The one thing I didn’t prepare my mind for however was this….Passing.
Yet I did.
I PASSED! I PASSED !!!!
And I am so so so grateful to God.
I know that I did nothing spectacular. In fact, after seeing my name on the pass list, I figured it was probably a barely-made-it score of 50 or 51 or as they also like to call, a ‘let-my-people-go‘ score. But no. I passed sooooooo well it literally blew my mind. I’m in shock. I’m in awe. I’m SHOOKT people!!!
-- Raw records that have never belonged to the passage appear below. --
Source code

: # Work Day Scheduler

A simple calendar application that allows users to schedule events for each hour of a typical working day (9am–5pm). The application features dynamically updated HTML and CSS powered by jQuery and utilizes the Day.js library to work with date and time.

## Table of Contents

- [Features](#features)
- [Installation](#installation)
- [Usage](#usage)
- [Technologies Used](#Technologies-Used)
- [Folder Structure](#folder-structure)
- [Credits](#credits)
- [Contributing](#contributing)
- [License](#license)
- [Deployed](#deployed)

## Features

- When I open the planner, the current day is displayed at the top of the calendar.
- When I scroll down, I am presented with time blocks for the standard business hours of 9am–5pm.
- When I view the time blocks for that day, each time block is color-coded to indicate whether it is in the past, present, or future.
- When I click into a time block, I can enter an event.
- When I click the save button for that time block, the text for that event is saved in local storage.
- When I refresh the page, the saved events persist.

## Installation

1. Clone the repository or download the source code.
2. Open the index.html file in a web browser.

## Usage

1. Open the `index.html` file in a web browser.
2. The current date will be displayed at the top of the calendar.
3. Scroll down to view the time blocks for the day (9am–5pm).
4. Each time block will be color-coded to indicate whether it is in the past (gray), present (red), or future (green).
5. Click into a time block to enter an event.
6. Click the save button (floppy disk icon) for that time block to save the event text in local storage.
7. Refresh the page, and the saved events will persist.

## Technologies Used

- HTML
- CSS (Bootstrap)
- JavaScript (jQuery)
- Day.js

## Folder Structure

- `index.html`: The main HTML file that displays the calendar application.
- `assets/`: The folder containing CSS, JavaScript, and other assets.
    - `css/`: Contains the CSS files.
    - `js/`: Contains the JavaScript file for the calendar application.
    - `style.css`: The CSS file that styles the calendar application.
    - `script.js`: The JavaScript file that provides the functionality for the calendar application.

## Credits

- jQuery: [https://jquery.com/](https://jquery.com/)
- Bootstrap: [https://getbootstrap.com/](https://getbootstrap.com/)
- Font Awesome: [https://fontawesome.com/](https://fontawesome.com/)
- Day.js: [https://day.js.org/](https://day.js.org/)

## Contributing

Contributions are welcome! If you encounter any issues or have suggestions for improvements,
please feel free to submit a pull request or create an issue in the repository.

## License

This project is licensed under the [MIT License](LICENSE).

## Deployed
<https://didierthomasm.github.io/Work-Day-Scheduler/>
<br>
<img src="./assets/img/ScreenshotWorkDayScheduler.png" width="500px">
I honestly don’t know what went on behind the scenes. Whether it was a typo, or an angel that marked my paper. I don’t have the slightest clue. All I know is that thousands of people wrote that same exam and I am so privileged to be part of the few that passed. And for that I am eternally grateful to God Almighty.
The Bible says that we can never imagine how much God loves us. And right now, I see that. God’s love is so merciful and kind. It’s love that we don’t deserve, but we enjoy in abundance. I know deep down that I did nothing to get what I have today.
I know I’m probably not the smartest person in class. Yes, God has given me brains and all but I don’t excel because I’m suppperrrr smart. Most times I don’t feel smart in class because there are a lot of people that answer questions at lightening speed when the teacher asks. Or others that can solve maths and finance questions in a flash with spot on accuracy. But that doesn’t really move me. It honestly doesn’t. I know that my success will always, always, be attributed to God because its actually been God all the way. My grades, certificates, everything. He’s been my driving force.
So I’m here to talk to you. Yes you reading this. Is there something that has been bothering you for a while. A test, exam, interview, task, whatever. I’m here to tell you leave it to Jesus.
God can do anything.
I am telling you from experience. He can shock you out of your bones. He can turn a situation of certain doom and gloom into pure happiness and joy. All you need to do is ask Him to help you first. You need to talk to him. Tell him what’s on your mind. Ask for his help. Have him in the center of your work, career, school and family and then, watch him surprise you.